TASK INSTRUCTIONS
From the entries, copy each line that includes "שמחברת".

EXCERPTED RECORDS

'''

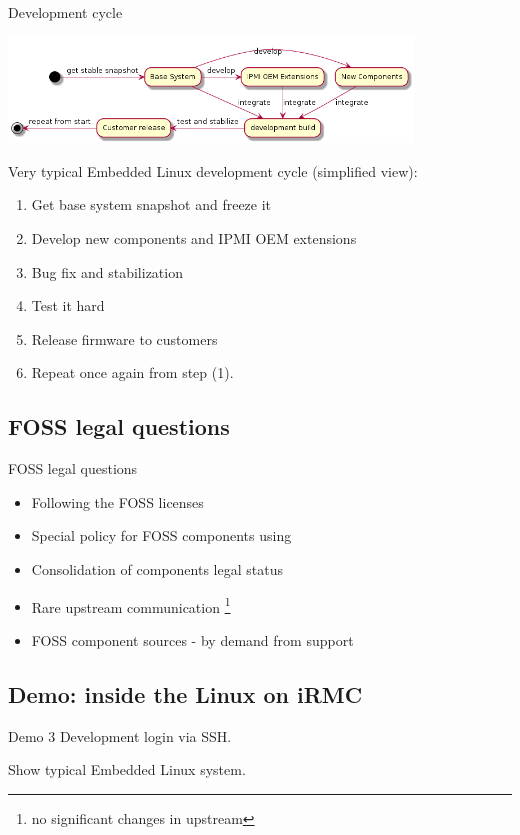 \documentclass{beamer}
\begin{document}
  \begin{frame}{Development cycle}

	  \begin{center}
		  \includegraphics[height=80pt]{diagrams/embedded-release-cycle.png}
	  \end{center}

	  Very typical Embedded Linux development cycle (simplified view):
	  \begin{enumerate}
		  \item Get base system snapshot and freeze it
		  \item Develop new components and IPMI OEM extensions
		  \item Bug fix and stabilization
		  \item Test it hard
		  \item Release firmware to customers
		  \item Repeat once again from step  (1).
	  \end{enumerate}
  \end{frame}

  \subsection{FOSS legal questions}
  \begin{frame}{FOSS legal questions}
	  \begin{itemize}
		  \item Following the FOSS licenses
		  \item Special policy for FOSS components using
		  \item Consolidation of components legal status
		  \item Rare upstream communication \footnote{no significant changes in upstream}
		  \item FOSS component sources - by demand from support
	  \end{itemize}
  \end{frame}

  \subsection{Demo: inside the Linux on iRMC}
  \begin{frame}{Demo 3}
	 Development login via SSH.

	 Show typical Embedded Linux system.
  \end{frame}
\end{document}
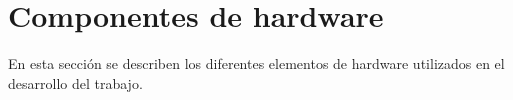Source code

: 
\section{Componentes de hardware}\label{sec:hardware}

En esta sección se describen los diferentes elementos de hardware utilizados en
el desarrollo del trabajo. %

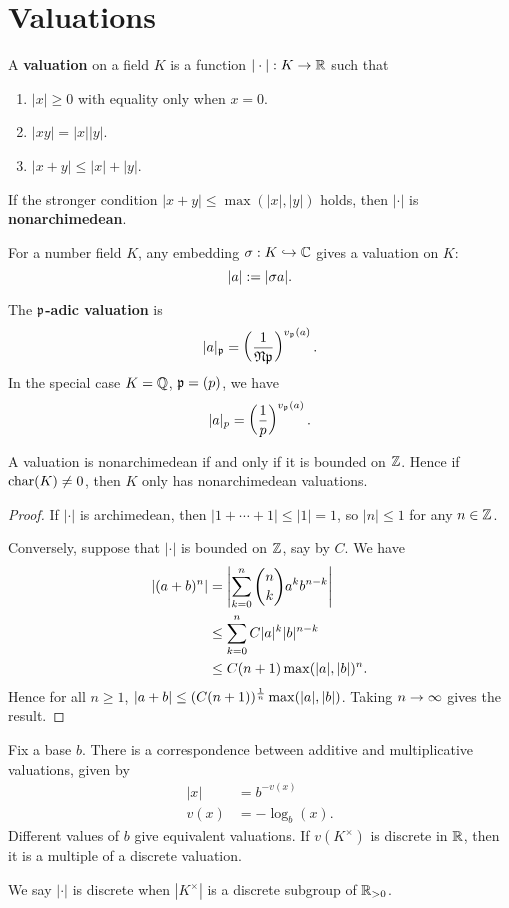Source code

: \section{Valuations}
\begin{df}
A \textbf{valuation} on a field $K$ is a function $|\cdot |:K\to \mathbb{R}$ such that
\begin{enumerate}
\item
$|x|\ge 0$ with equality only when $x=0$.
\item
$|xy|=|x||y|$.
\item
$|x+y|\le |x|+|y|$.
\end{enumerate}
If the stronger condition $|x+y|\le \max(|x|,|y|)$ holds, then $|\cdot|$ is \textbf{nonarchimedean}.
\end{df}
\begin{ex}
For a number field $K$, any embedding $\sigma:K\hookrightarrow \mathbb{C}$ gives a valuation on $K$:
\[|a|:=|\sigma a|.\]
\end{ex}
\begin{ex}
The \textbf{$\mathfrak{p}$-adic valuation} is
\[
|a|_{\mathfrak{p}}=\left( {\frac{1}{\mathfrak N \mathfrak{p}}} \right)^{v_{\mathfrak{p}}(a)}.
\]
In the special case $K=\mathbb{Q}$, $\mathfrak{p}=(p)$, we have
\[
|a|_p=\left( {\frac{1}{p}} \right)^{v_{\mathfrak{p}}(a)}.
\]
\end{ex}
\begin{pr}
A valuation is nonarchimedean if and only if it is bounded on $\mathbb{Z}$. Hence if $\operatorname{char}(K)\ne 0$, then $K$ only has nonarchimedean valuations.
\end{pr}
\begin{proof}
If $|\cdot|$ is archimedean, then $|1+\cdots +1|\le |1|=1$, so $|n|\le 1$ for any $n\in \mathbb{Z}$.

Conversely, suppose that $|\cdot |$ is bounded on $\mathbb{Z}$, say by $C$. We have
\begin{align*}
|(a+b)^n|&=\left| {\sum_{k=0}^n \binom nk a^kb^{n-k}} \right|\\
&\le \sum_{k=0}^n C |a|^k|b|^{n-k}\\
&\le C(n+1)\max(|a|,|b|)^n.
\end{align*}
Hence for all $n\ge 1$, $|a+b|\le (C(n+1))^{\frac{1}{n}}\max(|a|,|b|)$. Taking $n\to \infty$ gives the result.
\end{proof}
\begin{pr}
Fix a base $b$. There is a correspondence between additive and multiplicative valuations, given by
\begin{align*}
|x|&=b^{-v(x)}\\
v(x)&=-\log_b(x).
\end{align*}
Different values of $b$ give equivalent valuations. If $v(K^{\times})$ is discrete in $\mathbb{R}$, then it is a multiple of a discrete valuation.
\end{pr}
We say $|\cdot|$ is discrete when $|K^{\times}|$ is a discrete subgroup of $\mathbb{R}_{>0}$.


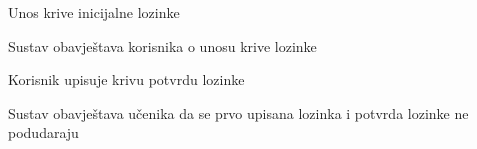 \begin{packed_item}
\begin{packed_item}
\begin{packed_enum}
							\end{packed_enum}
							\item[4.a] Unos krive inicijalne lozinke
							\item[] \begin{packed_enum}
								
								\item Sustav obavještava korisnika o unosu krive lozinke
								
							\end{packed_enum}
							\item[6.a] Korisnik upisuje krivu potvrdu lozinke
							\item[] \begin{packed_enum}
								
								\item Sustav obavještava učenika da se prvo upisana lozinka i potvrda lozinke ne podudaraju
								
							\end{packed_enum}
								

							
						\end{packed_item}
					\end{packed_item}

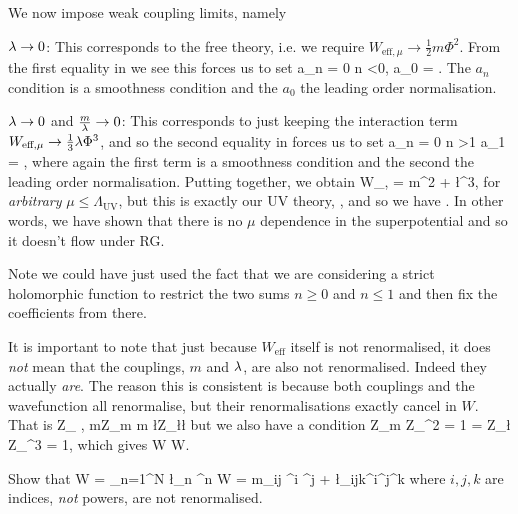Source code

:        \item We now impose weak coupling limits, namely 
            \ben
                \item $\lambda\to 0$: This corresponds to the free theory, i.e. we require $W_{\text{eff},\mu} \to \frac{1}{2}m\Phi^2$. From the first equality in  we see this forces us to set 
                \be
                \label{eqn:ana0}
                    a_n = 0 \qquad \forall n <0, \qand a_0 = .
                \ee 
                The $a_n$ condition is a smoothness condition and the $a_0$ the leading order normalisation.
                \item $\lambda\to0$ and $\frac{m}{\lambda}\to 0$: This corresponds to just keeping the interaction term $W_{\text{eff},\mu}\to \frac{1}{3}\lambda \Phi^3$, and so the second equality in  forces us to set 
                \be 
                \label{eqn:ana1}
                    a_n = 0 \qquad \forall n >1 \qand a_1 = ,
                \ee
                where again the first term is a smoothness condition and the second the leading order normalisation.
            \een 
        Putting  together, we obtain 
        \bse 
            W_{,\mu} = m\Phi^2 + \l \Phi^3,
        \ese 
        for \textit{arbitrary} $\mu \leq \Lambda_{\text{UV}}$, but this is exactly our UV theory, , and so we have . In other words, we have shown that there is no $\mu$ dependence in the superpotential and so it doesn't flow under RG. 
    \een
\eq 

\br 
    Note we could have just used the fact that we are considering a strict holomorphic function to restrict the two sums $n\geq 0$ and $n \leq 1$ and then fix the coefficients from there. 
\er 

\br 
    It is important to note that just because $W_{\text{eff}}$ itself is not renormalised, it does \textit{not} mean that the couplings, $m$ and $\lambda$, are also not renormalised. Indeed they actually \textit{are}. The reason this is consistent is because both couplings and the wavefunction all renormalise, but their renormalisations exactly cancel in $W$. That is
    \bse
        \phi \mapsto Z_{\phi} \phi, \qquad m\mapsto Z_m m \qand \l \mapsto Z_{\l}\l 
    \ese 
    but we also have a condition
    \bse 
        Z_m Z_{\phi}^2 = 1 = Z_{\l} Z_{\phi}^3 = 1,
    \ese 
    which gives 
    \bse 
        W \mapsto W. 
    \ese
\er 

\bbox 
    Show that 
    \bse 
        W = \sum_{n=1}^N \l_n \Phi^n \qand W = m_{ij} \Phi^i \Phi^j + \l_{ijk}\Phi^i\Phi^j\Phi^k
    \ese 
    where $i,j,k$ are indices, \textit{not} powers, are not renormalised.
\ebox 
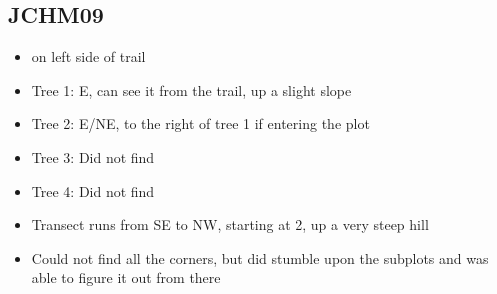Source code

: \documentclass{article}\usepackage[]{graphicx}\usepackage[]{color}
\begin{document}
\subsection{JCHM09}
\begin{itemize}
\item on left side of trail
\item Tree 1: E, can see it from the trail, up a slight slope
\item Tree 2: E/NE, to the right of tree 1 if entering the plot
\item Tree 3: Did not find
\item Tree 4: Did not find
\item Transect runs from SE to NW, starting at 2, up a very steep hill
\item Could not find all the corners, but did stumble upon the subplots and was able to figure it out from there
\end{itemize}
\end{document}
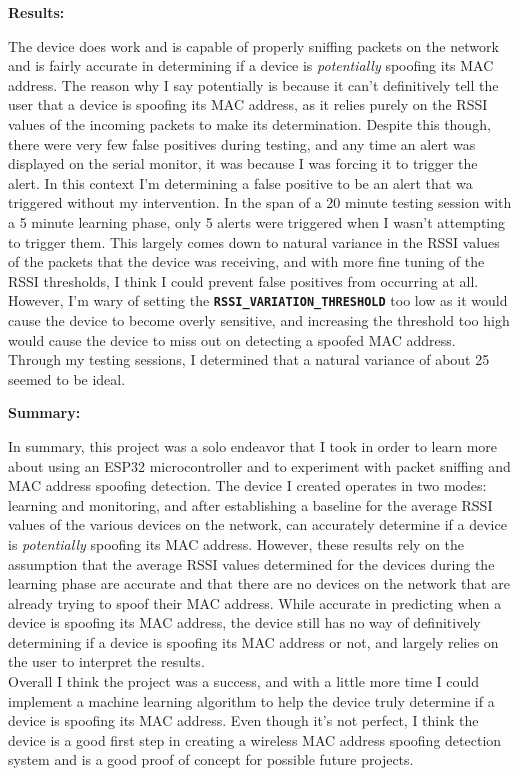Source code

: \documentclass[letterpaper, 11pt]{article}
\newcommand{\secHeader}[1]{\vspace{2mm} \noindent \textbf{#1:}\vspace{-4mm}}
\begin{document}
\secHeader{Results}
\vspace{5mm}

The device does work and is capable of properly sniffing packets on the network and is fairly accurate in determining if a device is \textit{potentially} spoofing its MAC address. The reason why
I say potentially is because it can't definitively tell the user that a device is spoofing its MAC address, as it relies purely on the RSSI values of the incoming packets to make its determination. 
Despite this though, there were very few false positives during testing, and any time an alert was displayed on the serial monitor, it was because I was forcing it to trigger the alert. In this context
I'm determining a false positive to be an alert that wa triggered without my intervention. In the span of a 20 minute testing session with a 5 minute learning phase, only 5 alerts were triggered
when I wasn't attempting to trigger them. This largely comes down to natural variance in the RSSI values of the packets that the device was receiving, and with more fine tuning of the RSSI thresholds,
I think I could prevent false positives from occurring at all. However, I'm wary of setting the \textbf{\lstinline[]|RSSI_VARIATION_THRESHOLD|} too low as it would cause the device to become overly
sensitive, and increasing the threshold too high would cause the device to miss out on detecting a spoofed MAC address.
Through my testing sessions, I determined that a natural variance of about 25 seemed to be ideal.

\newpage 
\secHeader{Summary}
\vspace{5mm}

\indent In summary, this project was a solo endeavor that I took in order to learn more about using an ESP32 microcontroller and to experiment with packet sniffing and MAC address spoofing detection.
The device I created operates in two modes: learning and monitoring, and after establishing a baseline for the average RSSI values of the various devices on the network, can accurately determine if a 
device is \textit{potentially} spoofing its MAC address. However, these results rely on the assumption that the average RSSI values determined for the devices during the learning phase are accurate
and that there are no devices on the network that are already trying to spoof their MAC address. While accurate in predicting when a device is spoofing its MAC address, the device still has no way of
definitively determining if a device is spoofing its MAC address or not, and largely relies on the user to interpret the results. 
\\\indent Overall I think the project was a success, and with a little more time I could implement a machine learning algorithm to help the device truly determine if a device is spoofing its MAC address.
Even though it's not perfect, I think the device is a good first step in creating a wireless MAC address spoofing detection system and is a good proof of concept for possible future projects.
\end{document}
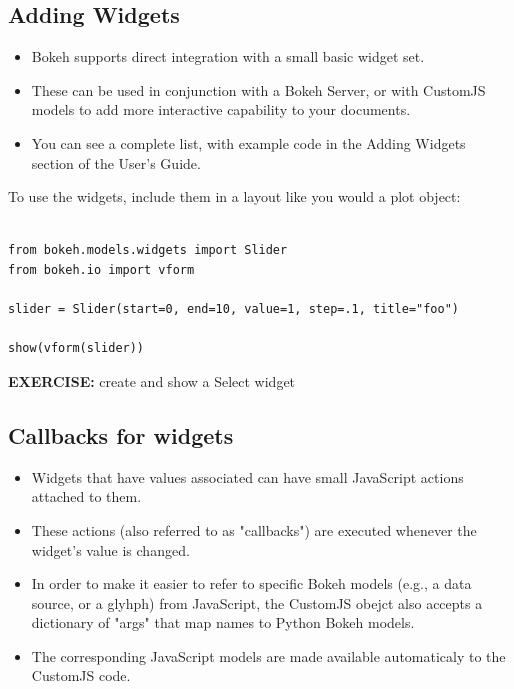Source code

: \documentclass[a4paper,12pt]{article}
\begin{document}
\subsection*{Adding Widgets}
\begin{itemize}
\item Bokeh supports direct integration with a small basic widget set. 
\item These can be used in conjunction with a Bokeh Server, or with CustomJS models to add more interactive capability to your documents. 
\item You can see a complete list, with example code in the Adding Widgets section of the User's Guide.
\end{itemize}


To use the widgets, include them in a layout like you would a plot object:
\begin{framed}
	\begin{verbatim}

from bokeh.models.widgets import Slider
from bokeh.io import vform

slider = Slider(start=0, end=10, value=1, step=.1, title="foo")

show(vform(slider))

\end{verbatim}
\end{framed}
\noindent \textbf{EXERCISE:} create and show a Select widget 
\subsection{Callbacks for widgets}
\begin{itemize}
\item Widgets that have values associated can have small JavaScript actions attached to them. 
\item These actions (also referred to as "callbacks") are executed whenever the widget's value is changed. 
\item In order to make it easier to refer to specific Bokeh models (e.g., a data source, or a glyhph) from JavaScript, the CustomJS obejct also accepts a dictionary of "args" that map names to Python Bokeh models. 
\item The corresponding JavaScript models are made available automaticaly to the CustomJS code.
\end{itemize}
\end{document}
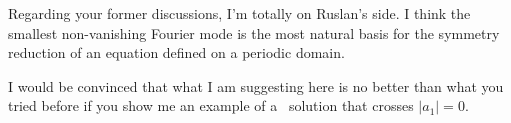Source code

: \begin{description}
Regarding your former discussions, I'm totally on Ruslan's side. I think the
smallest non-vanishing Fourier mode is the most natural basis for the symmetry
reduction of an equation defined on a periodic domain.

I would be convinced that what I am suggesting here is no better than what
you tried before if you show me an example of a \KS\ solution that crosses
$|a_1| = 0$.

\end{description}
\renewcommand{\ssp}{a}

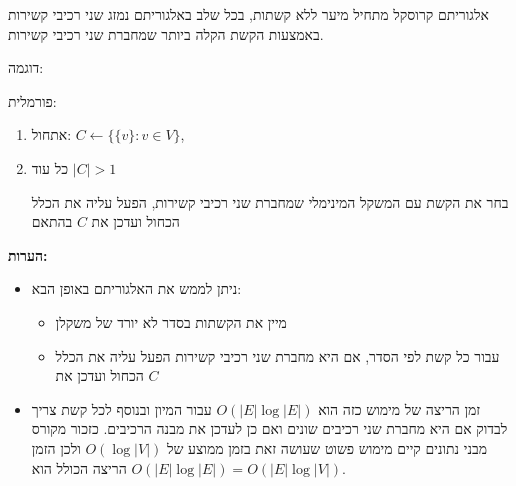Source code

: אלגוריתם קרוסקל מתחיל מיער ללא קשתות, בכל שלב באלגוריתם נמזג שני רכיבי קשירות באמצעות
הקשת הקלה ביותר שמחברת שני רכיבי קשירות.

דוגמה:

\begin{center}
\end{center}

פורמלית:
\begin{enumerate}
\item
אתחול:
$C \leftarrow \{\{v\} : v \in V \}$, 
\item
כל עוד 
$|C| > 1$
\begin{enumerate}
בחר את הקשת עם המשקל המינימלי שמחברת שני רכיבי קשירות, הפעל עליה את הכלל הכחול ועדכן 
את $C$ בהתאם
\end{enumerate}
\end{enumerate}
\textbf{הערות:}
\begin{itemize}
\item
ניתן לממש את האלגוריתם באופן הבא:
\begin{itemize}
\item
מיין את הקשתות בסדר לא יורד של משקלן
\item
עבור כל קשת לפי הסדר, אם היא מחברת שני רכיבי קשירות הפעל עליה את הכלל הכחול ועדכן את $C$
\end{itemize}
\item
זמן הריצה של מימוש כזה הוא 
$O(|E| \log |E|)$
עבור המיון ובנוסף לכל קשת צריך לבדוק אם היא מחברת שני רכיבים שונים ואם כן לעדכן את מבנה הרכיבים.
כזכור מקורס מבני נתונים קיים מימוש פשוט שעושה זאת בזמן ממוצע של 
$O(\log |V|)$
ולכן הזמן הריצה הכולל הוא 
$O(|E| \log |E|) = O(|E| \log |V|)$.

\end{itemize}
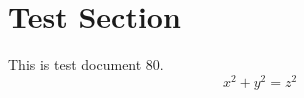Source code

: \documentclass{article}
\begin{document}
\section{Test Section}
This is test document 80.
\begin{equation}
x^2 + y^2 = z^2
\end{equation}
\end{document}
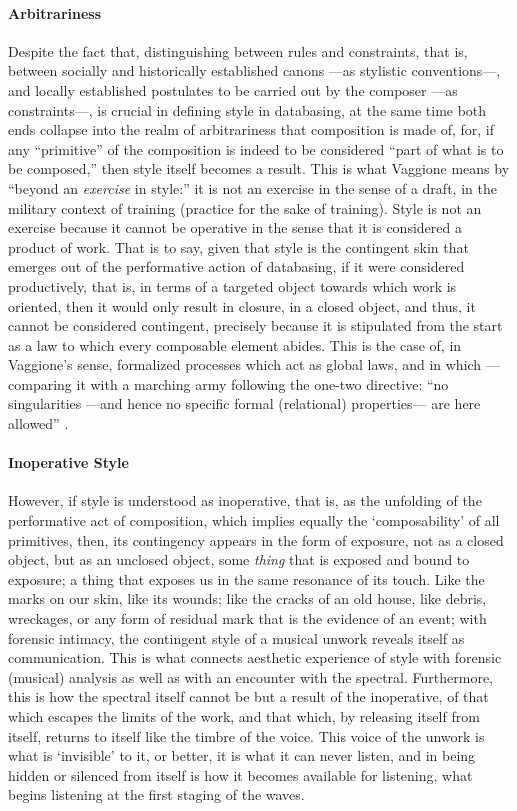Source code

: \paragraph{Arbitrariness}
Despite the fact that, distinguishing between rules and constraints, that is, between socially and historically established canons ---as stylistic conventions---, and locally established postulates to be carried out by the composer ---as constraints---, is crucial in defining style in databasing, at the same time both ends collapse into the realm of arbitrariness that composition is made of, for, if any ``primitive'' of the composition is indeed to be considered ``part of what is to be composed,'' then style itself becomes a result. This is what Vaggione means by ``beyond an \textit{exercise} in style:'' it is not an exercise in the sense of a draft, in the military context of training (practice for the sake of training). Style is not an exercise because it cannot be operative in the sense that it is considered a product of work. That is to say, given that style is the contingent skin that emerges out of the performative action of databasing, if it were considered productively, that is, in terms of a targeted object towards which work is oriented, then it would only result in closure, in a closed object, and thus, it cannot be considered contingent, precisely because it is stipulated from the start as a law to which every composable element abides. This is the case of, in Vaggione's sense, formalized processes which act as global laws, and in which ---comparing it with a marching army following the one-two directive: ``no singularities ---and hence no specific formal (relational) properties--- are here allowed'' \parencite[101]{Vag93:Det}.

\paragraph{Inoperative Style}
However, if style is understood as inoperative, that is, as the unfolding of the performative act of composition, which implies equally the `composability' of all primitives, then, its contingency appears in the form of exposure, not as a closed object, but as an unclosed object, some \textit{thing} that is exposed and bound to exposure; a thing that exposes us in the same resonance of its touch. Like the marks on our skin, like its wounds; like the cracks of an old house, like debris, wreckages, or any form of residual mark that is the evidence of an event; with forensic intimacy, the contingent style of a musical unwork reveals itself as communication. This is what connects aesthetic experience of style with forensic (musical) analysis as well as with an encounter with the spectral. Furthermore, this is how the spectral itself cannot be but a result of the inoperative, of that which escapes the limits of the work, and that which, by releasing itself from itself, returns to itself like the timbre of the voice. This voice of the unwork is what is `invisible' to it, or better, it is what it can never listen, and in being hidden or silenced from itself is how it becomes available for listening, what begins listening at the first staging of the waves.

'''

EXERCISE ANSWER
הקשת הקלה ביותר שמחברת שני רכיבי קשירות.
בחר את הקשת עם המשקל המינימלי שמחברת שני רכיבי קשירות, הפעל עליה את הכלל הכחול ועדכן 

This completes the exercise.